After populating the table with 8920 records and "analyze" the scenario
gets even worser:

select * from tt where seckey = 1;
Seq Scan on tt  (cost=0.00..168.50 rows=1669 width=12) (actual
time=0.000..15.000 rows=1784 loops=1)
  Filter: (seckey = 1)
Total runtime: 31.000 ms

Now also this simple query uses a "Seq Scan".

Now the questions are:
a) Why is the index not used if I use "OR" or "IN"
b) Why is the index not used after "analyze" ?

Any help is very appreciated!

Thanks,
Mario


// The table and data

CREATE TABLE tt (
  pkey int4 NOT NULL DEFAULT nextval('public."tt_PKEY_seq"'::text),
  seckey int8,
  CONSTRAINT pkey_key PRIMARY KEY (pkey)
)
WITHOUT OIDS;

CREATE INDEX seckey_key  ON tt  USING btree  (seckey);

// inserted many-many times
insert into tt values (default, 1);
insert into tt values (default, 2);
insert into tt values (default, 3);
insert into tt values (default, 4);
insert into tt values (default, 5);


Re: index not used if using IN or OR

From
Richard Huxton
Date:
Mario Ivankovits wrote:
> Hello !
>
> Sorry if this has been discussed before, it is just hard to find in the
> archives using the words "or" or "in" :-o
>
> I use postgres-8.0 beta4 for windows.
> I broke down my problem to a very simple table - two columns
> "primary_key" and "secondary_key". Creates and Insert you will find below.
>
> If I query the _empty_ freshly created table I get the following explain
> result:
>
> select * from tt where seckey = 1;
> Index Scan using seckey_key on tt  (cost=0.00..17.07 rows=5 width=12)
>  Index Cond: (seckey = 1)
>
> If I use "OR" (or IN) things get worse:
>
> select * from tt where seckey = 1 or seckey = 2
> Seq Scan on tt  (cost=0.00..0.00 rows=1 width=12)
>  Filter: ((seckey = 1) OR (seckey = 2))
>
> Note the "Seq Scan" instead of using the index.

But as you said, your table is *empty* - why would an index be faster?
Try running EXPLAIN ANALYSE on these queries and look at the actual times.

> After populating the table with 8920 records and "analyze" the scenario
> gets even worser:
>
> select * from tt where seckey = 1;
> Seq Scan on tt  (cost=0.00..168.50 rows=1669 width=12) (actual
> time=0.000..15.000 rows=1784 loops=1)
>  Filter: (seckey = 1)
> Total runtime: 31.000 ms
>
> Now also this simple query uses a "Seq Scan".

Well, it thinks it's going to be returning 1669 rows.
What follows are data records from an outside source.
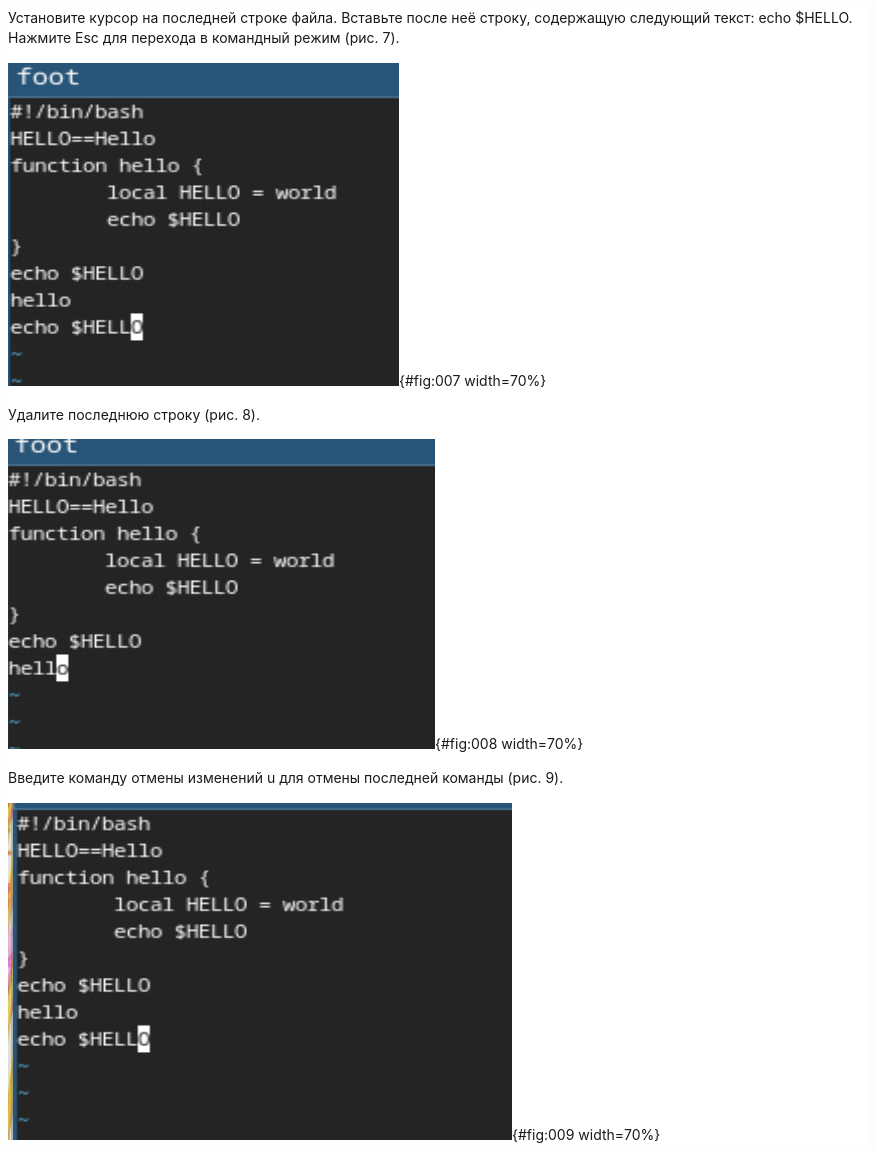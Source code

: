 Установите курсор на последней строке файла. Вставьте после неё строку, содержащую следующий текст: echo $HELLO. Нажмите Esc для перехода в командный режим (рис. 7).

![Работа с файлом](image/7.jpg){#fig:007 width=70%}

Удалите последнюю строку (рис. 8).

![Работа с файлом](image/8.jpg){#fig:008 width=70%}

Введите команду отмены изменений u для отмены последней команды (рис. 9).

![Работа с файлом](image/9.jpg){#fig:009 width=70%}
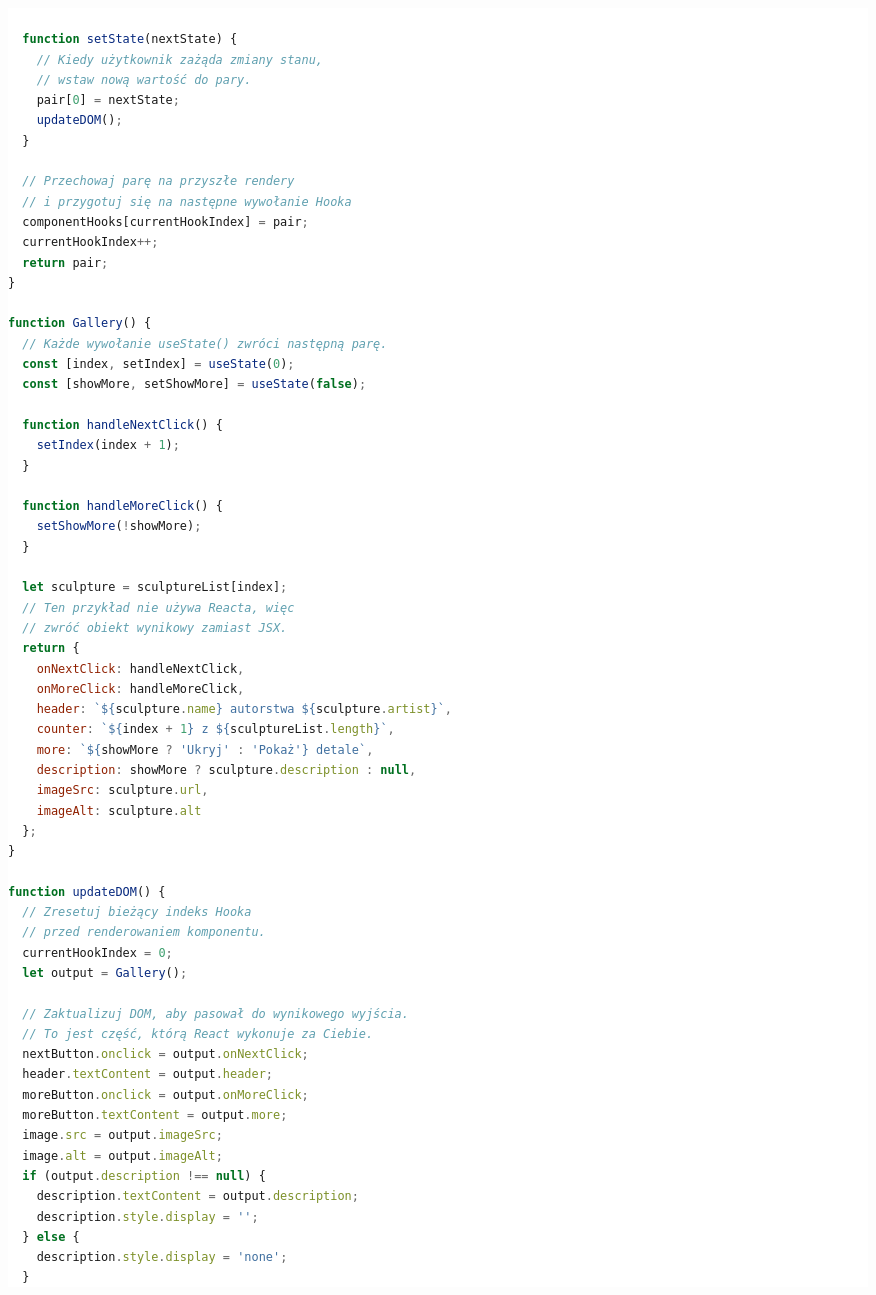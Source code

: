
 ```js src/index.js active

  function setState(nextState) {
    // Kiedy użytkownik zażąda zmiany stanu,
    // wstaw nową wartość do pary.
    pair[0] = nextState;
    updateDOM();
  }

  // Przechowaj parę na przyszłe rendery
  // i przygotuj się na następne wywołanie Hooka
  componentHooks[currentHookIndex] = pair;
  currentHookIndex++;
  return pair;
}

function Gallery() {
  // Każde wywołanie useState() zwróci następną parę.
  const [index, setIndex] = useState(0);
  const [showMore, setShowMore] = useState(false);

  function handleNextClick() {
    setIndex(index + 1);
  }

  function handleMoreClick() {
    setShowMore(!showMore);
  }

  let sculpture = sculptureList[index];
  // Ten przykład nie używa Reacta, więc
  // zwróć obiekt wynikowy zamiast JSX.
  return {
    onNextClick: handleNextClick,
    onMoreClick: handleMoreClick,
    header: `${sculpture.name} autorstwa ${sculpture.artist}`,
    counter: `${index + 1} z ${sculptureList.length}`,
    more: `${showMore ? 'Ukryj' : 'Pokaż'} detale`,
    description: showMore ? sculpture.description : null,
    imageSrc: sculpture.url,
    imageAlt: sculpture.alt
  };
}

function updateDOM() {
  // Zresetuj bieżący indeks Hooka
  // przed renderowaniem komponentu.
  currentHookIndex = 0;
  let output = Gallery();

  // Zaktualizuj DOM, aby pasował do wynikowego wyjścia.
  // To jest część, którą React wykonuje za Ciebie.
  nextButton.onclick = output.onNextClick;
  header.textContent = output.header;
  moreButton.onclick = output.onMoreClick;
  moreButton.textContent = output.more;
  image.src = output.imageSrc;
  image.alt = output.imageAlt;
  if (output.description !== null) {
    description.textContent = output.description;
    description.style.display = '';
  } else {
    description.style.display = 'none';
  }
```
If that's roughly
right, then scanning the table probably is faster.

Run the queries again with EXPLAIN ANALYSE. Also try issuing
   set enable_seqscan=false;
This will force the planner to use any indexes it finds. Compare the
times with and without, and don't forget to account for the effects of
caching.

--
   Richard Huxton
   Archonet Ltd

Re: index not used if using IN or OR

From
Tom Lane
Date:
Mario Ivankovits <mario@ops.co.at> writes:
> After populating the table with 8920 records and "analyze" the scenario
> gets even worser:

> select * from tt where seckey = 1;
> Seq Scan on tt  (cost=0.00..168.50 rows=1669 width=12) (actual
> time=0.000..15.000 rows=1784 loops=1)
>   Filter: (seckey = 1)
> Total runtime: 31.000 ms

> Now also this simple query uses a "Seq Scan".

Which is exactly what it *should* do, considering that it is selecting
1784 out of 8920 records.  Indexscans only win for small selectivities
--- the rule of thumb is that retrieving more than about 1% of the
records should use a seqscan.

            regards, tom lane